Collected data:

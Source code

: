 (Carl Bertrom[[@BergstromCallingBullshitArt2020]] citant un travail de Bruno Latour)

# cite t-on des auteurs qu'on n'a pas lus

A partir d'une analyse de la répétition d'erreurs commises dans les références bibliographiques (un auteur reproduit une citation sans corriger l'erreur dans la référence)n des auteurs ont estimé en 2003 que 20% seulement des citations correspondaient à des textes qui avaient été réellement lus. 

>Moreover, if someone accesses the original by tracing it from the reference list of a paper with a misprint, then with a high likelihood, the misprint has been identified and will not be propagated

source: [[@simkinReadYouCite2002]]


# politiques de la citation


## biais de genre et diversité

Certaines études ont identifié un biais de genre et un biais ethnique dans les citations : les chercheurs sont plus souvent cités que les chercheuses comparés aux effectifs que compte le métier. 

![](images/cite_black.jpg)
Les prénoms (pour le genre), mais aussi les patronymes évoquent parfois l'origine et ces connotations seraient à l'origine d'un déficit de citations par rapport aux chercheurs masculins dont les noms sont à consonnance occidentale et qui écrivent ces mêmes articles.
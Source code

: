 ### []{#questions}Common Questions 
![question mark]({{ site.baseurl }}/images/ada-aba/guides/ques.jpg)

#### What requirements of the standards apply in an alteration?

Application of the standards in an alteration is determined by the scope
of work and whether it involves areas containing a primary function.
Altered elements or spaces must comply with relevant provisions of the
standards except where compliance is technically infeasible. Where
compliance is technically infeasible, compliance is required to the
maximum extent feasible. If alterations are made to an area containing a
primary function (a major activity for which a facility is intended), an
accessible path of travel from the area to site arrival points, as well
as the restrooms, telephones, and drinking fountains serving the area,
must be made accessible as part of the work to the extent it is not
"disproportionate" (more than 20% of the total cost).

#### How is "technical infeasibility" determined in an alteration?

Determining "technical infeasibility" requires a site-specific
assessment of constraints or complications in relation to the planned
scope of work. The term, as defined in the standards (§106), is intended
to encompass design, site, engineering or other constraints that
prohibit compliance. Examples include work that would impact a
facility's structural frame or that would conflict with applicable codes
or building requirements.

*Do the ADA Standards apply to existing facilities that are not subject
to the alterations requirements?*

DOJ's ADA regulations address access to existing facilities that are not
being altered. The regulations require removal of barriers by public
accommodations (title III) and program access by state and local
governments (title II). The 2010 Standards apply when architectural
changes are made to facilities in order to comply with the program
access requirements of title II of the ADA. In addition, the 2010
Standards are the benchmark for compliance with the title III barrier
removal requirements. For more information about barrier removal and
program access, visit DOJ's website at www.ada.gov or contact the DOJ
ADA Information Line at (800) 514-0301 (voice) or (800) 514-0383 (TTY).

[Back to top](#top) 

▶ _Work request_: Take the lines above from the one containing "# politiques de la citation" down to the one containing "maximum extent feasible.", and transcribe them exactly, both ends included.

▶ _Expected output_:
# politiques de la citation


## biais de genre et diversité

Certaines études ont identifié un biais de genre et un biais ethnique dans les citations : les chercheurs sont plus souvent cités que les chercheuses comparés aux effectifs que compte le métier. 

![](images/cite_black.jpg)
Les prénoms (pour le genre), mais aussi les patronymes évoquent parfois l'origine et ces connotations seraient à l'origine d'un déficit de citations par rapport aux chercheurs masculins dont les noms sont à consonnance occidentale et qui écrivent ces mêmes articles.
Source code

: ### []{#questions}Common Questions 
![question mark]({{ site.baseurl }}/images/ada-aba/guides/ques.jpg)

#### What requirements of the standards apply in an alteration?

Application of the standards in an alteration is determined by the scope
of work and whether it involves areas containing a primary function.
Altered elements or spaces must comply with relevant provisions of the
standards except where compliance is technically infeasible. Where
compliance is technically infeasible, compliance is required to the
maximum extent feasible. If alterations are made to an area containing a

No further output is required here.